When Lin was down 1-4 in the first set, with the students—who had paid just $10 to get in on College Night—shouting his name, he tried to change strategy. He charged the net after he served, trying to block the return.  But Schnur was able to get the ball past him.

When it was 2-2 in the second set, Schnur suddenly picked up the pace in returning Lin’s second service. Lin fumbled by losing four straight points. It was then that he thought the match started slipping away from him. But he still had his crowd cheering, and Lin was wearing a smile for most of the time.

When waiting for Schnur to strike his 130 miles-per-hour serve in the penultimate game of the match, he still wore that smile.

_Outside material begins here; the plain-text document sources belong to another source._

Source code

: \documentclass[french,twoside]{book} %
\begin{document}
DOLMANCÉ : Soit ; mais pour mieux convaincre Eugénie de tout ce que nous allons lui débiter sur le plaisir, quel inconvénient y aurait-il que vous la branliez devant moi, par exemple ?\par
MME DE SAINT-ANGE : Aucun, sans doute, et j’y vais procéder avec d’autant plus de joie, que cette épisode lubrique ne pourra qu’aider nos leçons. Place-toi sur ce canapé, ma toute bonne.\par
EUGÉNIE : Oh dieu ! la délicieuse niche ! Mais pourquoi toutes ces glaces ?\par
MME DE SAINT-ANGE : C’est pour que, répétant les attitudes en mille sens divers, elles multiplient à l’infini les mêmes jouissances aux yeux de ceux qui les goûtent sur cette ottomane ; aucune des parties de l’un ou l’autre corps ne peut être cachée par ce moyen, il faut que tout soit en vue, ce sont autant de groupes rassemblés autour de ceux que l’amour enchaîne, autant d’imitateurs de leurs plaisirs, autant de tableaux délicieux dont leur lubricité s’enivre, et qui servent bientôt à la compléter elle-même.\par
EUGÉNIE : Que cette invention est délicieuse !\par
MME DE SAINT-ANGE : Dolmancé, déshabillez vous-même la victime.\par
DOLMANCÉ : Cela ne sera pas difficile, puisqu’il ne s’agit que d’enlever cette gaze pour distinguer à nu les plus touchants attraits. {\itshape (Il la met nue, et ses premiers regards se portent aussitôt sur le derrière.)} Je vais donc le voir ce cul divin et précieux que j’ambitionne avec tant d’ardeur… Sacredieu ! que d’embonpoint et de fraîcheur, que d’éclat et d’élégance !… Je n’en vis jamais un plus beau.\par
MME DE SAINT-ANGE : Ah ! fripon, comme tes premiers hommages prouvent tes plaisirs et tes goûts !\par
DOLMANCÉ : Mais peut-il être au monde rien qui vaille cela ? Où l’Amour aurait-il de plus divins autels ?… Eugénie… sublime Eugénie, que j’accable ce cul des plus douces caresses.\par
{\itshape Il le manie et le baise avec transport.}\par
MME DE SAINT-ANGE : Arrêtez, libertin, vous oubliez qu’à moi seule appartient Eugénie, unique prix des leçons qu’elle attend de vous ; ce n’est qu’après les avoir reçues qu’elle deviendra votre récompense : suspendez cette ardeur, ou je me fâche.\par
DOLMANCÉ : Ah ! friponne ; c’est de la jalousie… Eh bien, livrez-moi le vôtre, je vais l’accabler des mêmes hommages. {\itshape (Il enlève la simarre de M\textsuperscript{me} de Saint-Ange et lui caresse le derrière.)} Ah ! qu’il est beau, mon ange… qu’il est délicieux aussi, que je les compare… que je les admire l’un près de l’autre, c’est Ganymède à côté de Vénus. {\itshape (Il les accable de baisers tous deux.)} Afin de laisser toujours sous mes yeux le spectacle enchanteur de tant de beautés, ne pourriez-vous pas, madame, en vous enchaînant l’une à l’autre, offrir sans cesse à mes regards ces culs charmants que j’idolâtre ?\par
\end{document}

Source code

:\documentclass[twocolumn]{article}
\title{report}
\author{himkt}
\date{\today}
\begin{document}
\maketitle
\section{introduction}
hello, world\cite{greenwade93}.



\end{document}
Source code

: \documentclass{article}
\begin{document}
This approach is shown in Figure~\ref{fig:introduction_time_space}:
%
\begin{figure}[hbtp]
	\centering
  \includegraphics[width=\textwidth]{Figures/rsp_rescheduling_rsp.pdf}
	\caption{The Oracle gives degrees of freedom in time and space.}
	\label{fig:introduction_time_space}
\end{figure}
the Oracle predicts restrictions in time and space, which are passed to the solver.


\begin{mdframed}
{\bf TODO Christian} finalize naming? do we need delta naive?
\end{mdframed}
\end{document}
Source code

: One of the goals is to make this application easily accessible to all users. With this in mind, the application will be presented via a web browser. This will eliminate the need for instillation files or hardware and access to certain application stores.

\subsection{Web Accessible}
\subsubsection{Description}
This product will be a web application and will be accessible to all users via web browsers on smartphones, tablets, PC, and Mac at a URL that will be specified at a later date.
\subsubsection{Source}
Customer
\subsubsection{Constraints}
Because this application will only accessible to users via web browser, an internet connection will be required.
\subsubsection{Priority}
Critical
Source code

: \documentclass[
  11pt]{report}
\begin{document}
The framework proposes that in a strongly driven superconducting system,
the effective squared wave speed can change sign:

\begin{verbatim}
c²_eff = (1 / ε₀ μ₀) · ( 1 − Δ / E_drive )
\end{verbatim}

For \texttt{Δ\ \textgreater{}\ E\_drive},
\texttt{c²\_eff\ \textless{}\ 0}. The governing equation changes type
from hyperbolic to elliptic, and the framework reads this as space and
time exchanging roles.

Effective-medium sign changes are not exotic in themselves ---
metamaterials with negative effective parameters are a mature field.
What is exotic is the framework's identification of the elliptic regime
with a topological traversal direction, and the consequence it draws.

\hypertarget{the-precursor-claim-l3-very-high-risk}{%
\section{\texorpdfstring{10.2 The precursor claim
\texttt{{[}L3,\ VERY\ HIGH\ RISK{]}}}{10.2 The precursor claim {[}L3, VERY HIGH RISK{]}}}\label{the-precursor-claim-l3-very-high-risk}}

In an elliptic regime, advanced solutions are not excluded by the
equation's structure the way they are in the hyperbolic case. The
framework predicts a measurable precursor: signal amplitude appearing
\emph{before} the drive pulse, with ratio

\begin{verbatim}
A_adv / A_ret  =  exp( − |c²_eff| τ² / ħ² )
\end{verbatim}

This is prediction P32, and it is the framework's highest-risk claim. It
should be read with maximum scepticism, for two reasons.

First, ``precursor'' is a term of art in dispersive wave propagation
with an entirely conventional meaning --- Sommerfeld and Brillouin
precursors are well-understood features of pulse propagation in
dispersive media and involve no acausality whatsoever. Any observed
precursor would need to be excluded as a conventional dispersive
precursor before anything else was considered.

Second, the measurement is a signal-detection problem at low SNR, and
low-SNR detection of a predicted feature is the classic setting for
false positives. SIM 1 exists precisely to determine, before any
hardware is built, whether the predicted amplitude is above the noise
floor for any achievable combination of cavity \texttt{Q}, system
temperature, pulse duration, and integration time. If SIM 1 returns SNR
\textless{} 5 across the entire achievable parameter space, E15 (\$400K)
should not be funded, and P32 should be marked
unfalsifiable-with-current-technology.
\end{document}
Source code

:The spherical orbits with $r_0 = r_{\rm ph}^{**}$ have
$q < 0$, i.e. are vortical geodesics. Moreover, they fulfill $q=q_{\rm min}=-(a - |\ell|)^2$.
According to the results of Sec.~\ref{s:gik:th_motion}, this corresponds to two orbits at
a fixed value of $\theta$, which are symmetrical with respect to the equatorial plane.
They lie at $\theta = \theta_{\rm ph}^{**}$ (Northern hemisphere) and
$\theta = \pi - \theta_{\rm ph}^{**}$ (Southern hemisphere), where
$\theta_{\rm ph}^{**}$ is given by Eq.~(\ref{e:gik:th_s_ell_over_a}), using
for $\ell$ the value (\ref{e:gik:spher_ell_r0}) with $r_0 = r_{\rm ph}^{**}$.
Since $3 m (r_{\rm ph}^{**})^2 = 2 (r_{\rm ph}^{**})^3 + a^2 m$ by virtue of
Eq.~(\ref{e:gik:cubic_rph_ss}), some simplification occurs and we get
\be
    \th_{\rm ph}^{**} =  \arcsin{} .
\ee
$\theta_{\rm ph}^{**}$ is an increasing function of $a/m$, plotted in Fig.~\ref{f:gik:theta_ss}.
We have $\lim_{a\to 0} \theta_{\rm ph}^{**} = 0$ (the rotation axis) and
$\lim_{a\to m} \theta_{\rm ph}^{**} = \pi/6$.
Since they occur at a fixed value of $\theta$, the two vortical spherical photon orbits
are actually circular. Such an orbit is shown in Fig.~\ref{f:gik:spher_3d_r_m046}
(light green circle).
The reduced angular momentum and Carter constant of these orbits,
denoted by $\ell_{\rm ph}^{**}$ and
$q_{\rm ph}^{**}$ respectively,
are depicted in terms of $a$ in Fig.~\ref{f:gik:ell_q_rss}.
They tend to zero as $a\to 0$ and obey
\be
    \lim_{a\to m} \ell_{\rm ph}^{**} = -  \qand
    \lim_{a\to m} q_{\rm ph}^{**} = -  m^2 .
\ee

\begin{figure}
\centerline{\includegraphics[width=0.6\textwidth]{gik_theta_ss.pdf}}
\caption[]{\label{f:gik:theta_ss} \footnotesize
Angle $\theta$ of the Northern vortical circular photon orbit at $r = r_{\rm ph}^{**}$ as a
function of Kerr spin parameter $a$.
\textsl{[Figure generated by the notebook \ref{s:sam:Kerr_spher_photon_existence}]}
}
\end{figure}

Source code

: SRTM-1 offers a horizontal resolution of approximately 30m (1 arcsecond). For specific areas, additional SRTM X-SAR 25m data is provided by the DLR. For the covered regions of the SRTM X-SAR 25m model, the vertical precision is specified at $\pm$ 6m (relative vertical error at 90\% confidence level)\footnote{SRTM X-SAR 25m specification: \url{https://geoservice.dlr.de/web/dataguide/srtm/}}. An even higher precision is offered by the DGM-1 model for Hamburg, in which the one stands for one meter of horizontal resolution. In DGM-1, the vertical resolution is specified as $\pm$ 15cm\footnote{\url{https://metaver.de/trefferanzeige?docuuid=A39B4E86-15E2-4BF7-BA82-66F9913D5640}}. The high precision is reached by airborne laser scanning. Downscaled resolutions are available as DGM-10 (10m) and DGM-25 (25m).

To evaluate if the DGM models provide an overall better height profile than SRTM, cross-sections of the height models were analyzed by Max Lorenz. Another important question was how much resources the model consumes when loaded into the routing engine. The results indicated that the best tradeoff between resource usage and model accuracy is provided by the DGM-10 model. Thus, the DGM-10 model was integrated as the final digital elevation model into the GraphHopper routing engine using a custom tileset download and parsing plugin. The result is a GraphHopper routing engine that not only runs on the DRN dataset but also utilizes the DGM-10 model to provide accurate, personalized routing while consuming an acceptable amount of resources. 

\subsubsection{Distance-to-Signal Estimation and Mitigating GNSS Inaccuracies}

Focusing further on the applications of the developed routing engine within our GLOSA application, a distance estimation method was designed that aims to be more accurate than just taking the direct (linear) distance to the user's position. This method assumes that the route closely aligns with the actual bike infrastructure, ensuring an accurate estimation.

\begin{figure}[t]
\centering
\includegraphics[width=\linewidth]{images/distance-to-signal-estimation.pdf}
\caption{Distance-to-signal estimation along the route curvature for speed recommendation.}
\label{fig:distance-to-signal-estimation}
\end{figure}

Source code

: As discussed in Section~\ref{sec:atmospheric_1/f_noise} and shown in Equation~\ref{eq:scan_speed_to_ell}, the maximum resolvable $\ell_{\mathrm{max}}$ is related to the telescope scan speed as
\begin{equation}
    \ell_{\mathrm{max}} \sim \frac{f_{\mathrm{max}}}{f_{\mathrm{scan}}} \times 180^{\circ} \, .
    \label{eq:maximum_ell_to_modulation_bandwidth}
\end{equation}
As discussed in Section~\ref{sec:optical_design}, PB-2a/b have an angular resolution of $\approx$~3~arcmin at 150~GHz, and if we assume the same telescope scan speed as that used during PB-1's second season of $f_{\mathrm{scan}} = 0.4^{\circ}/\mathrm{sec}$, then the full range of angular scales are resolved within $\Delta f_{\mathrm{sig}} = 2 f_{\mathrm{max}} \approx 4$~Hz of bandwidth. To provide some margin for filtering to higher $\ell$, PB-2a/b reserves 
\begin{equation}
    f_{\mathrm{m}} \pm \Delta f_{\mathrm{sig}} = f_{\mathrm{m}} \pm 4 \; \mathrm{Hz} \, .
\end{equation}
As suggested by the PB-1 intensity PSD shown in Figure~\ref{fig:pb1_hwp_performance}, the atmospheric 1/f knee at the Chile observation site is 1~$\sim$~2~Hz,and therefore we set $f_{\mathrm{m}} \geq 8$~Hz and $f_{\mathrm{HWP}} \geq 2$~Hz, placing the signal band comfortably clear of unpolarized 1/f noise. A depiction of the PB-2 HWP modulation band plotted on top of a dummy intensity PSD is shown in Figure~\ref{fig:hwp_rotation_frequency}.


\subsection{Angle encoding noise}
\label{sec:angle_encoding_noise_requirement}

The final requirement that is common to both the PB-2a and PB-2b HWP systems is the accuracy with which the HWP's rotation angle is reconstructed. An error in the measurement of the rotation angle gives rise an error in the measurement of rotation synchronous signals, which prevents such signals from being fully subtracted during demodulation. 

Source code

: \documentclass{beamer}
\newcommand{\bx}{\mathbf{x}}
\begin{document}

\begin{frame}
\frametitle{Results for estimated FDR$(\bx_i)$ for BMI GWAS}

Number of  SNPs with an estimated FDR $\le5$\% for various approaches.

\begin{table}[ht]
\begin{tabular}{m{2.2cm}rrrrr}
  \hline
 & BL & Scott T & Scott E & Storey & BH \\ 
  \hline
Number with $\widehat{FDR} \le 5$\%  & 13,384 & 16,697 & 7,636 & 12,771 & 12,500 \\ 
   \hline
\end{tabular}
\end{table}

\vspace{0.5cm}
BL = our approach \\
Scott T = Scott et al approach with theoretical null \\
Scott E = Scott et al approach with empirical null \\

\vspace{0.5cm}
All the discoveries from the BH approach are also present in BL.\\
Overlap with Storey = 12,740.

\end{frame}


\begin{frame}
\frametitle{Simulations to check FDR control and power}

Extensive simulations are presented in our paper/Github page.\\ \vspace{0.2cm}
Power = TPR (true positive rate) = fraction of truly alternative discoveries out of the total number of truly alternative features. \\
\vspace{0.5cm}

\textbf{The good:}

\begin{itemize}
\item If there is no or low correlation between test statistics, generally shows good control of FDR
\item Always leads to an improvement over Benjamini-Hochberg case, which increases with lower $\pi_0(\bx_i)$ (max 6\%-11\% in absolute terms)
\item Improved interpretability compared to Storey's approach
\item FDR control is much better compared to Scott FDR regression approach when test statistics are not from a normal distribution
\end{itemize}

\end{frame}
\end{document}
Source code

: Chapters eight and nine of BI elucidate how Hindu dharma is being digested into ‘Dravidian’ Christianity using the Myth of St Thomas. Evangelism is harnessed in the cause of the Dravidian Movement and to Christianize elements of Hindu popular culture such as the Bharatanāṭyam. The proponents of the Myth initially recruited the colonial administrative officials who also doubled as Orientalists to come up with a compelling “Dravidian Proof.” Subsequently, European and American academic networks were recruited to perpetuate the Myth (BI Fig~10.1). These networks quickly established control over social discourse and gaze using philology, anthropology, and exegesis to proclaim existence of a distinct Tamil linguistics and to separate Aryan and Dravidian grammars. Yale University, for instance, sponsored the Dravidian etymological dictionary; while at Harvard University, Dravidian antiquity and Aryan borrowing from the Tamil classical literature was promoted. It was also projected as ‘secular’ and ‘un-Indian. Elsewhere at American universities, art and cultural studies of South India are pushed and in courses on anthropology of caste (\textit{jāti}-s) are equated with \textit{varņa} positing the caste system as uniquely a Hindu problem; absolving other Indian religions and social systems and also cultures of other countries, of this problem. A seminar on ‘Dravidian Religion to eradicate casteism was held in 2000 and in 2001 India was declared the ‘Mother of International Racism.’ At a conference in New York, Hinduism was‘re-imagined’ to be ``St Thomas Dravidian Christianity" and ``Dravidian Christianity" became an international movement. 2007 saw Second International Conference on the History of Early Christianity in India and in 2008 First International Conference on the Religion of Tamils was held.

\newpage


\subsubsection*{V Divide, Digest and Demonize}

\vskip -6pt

Schnur got three points from aces and defended his serving game.

6-1, 6-3.

Brayden Schnur and Jack Lin after the match. (Wufei Yu/NYCityLens)

Lin enjoyed the black court for 76 minutes, but eventually sent Schur to the next round of the tournament. The two bumped fists at the net. Lin congratulated his senior fellow national and exemplar for the win. Lin’s mom stood up and applauded. Lin was still smiling.

“He played a really good match. He played me tough and made me work on my serve,” said Schnur. He said he thought the match was much closer than the score had showed.

Schnur tweeted the following morning: “Great kid, gunna be a great player. First tour level win. I’ll remember this one.”

**

After the match, Yi finally had a long conversation with her son. On Wednesday night, she went back to Markham.

And on Wednesday night, Lin didn’t miss another chemistry class. About half an hour after Tuesday’s match, Lin had already sent an email to his chemistry professor, saying that he would be back the following day.

The match, he said, “made every little moment so special. Something I would never forget.” He said he knew he needed to work on what he had learned from Schnur this time—a good game plan beforehand and specific tactics from the first ball onward.

After taken the chemistry class, he left campus for the airport, to catch a plane to Chicago with his teammates. The Lions were set to play against Wake Forest University on Friday afternoon.

After a 76-minute peak, Jack Lin’s life went back to normal.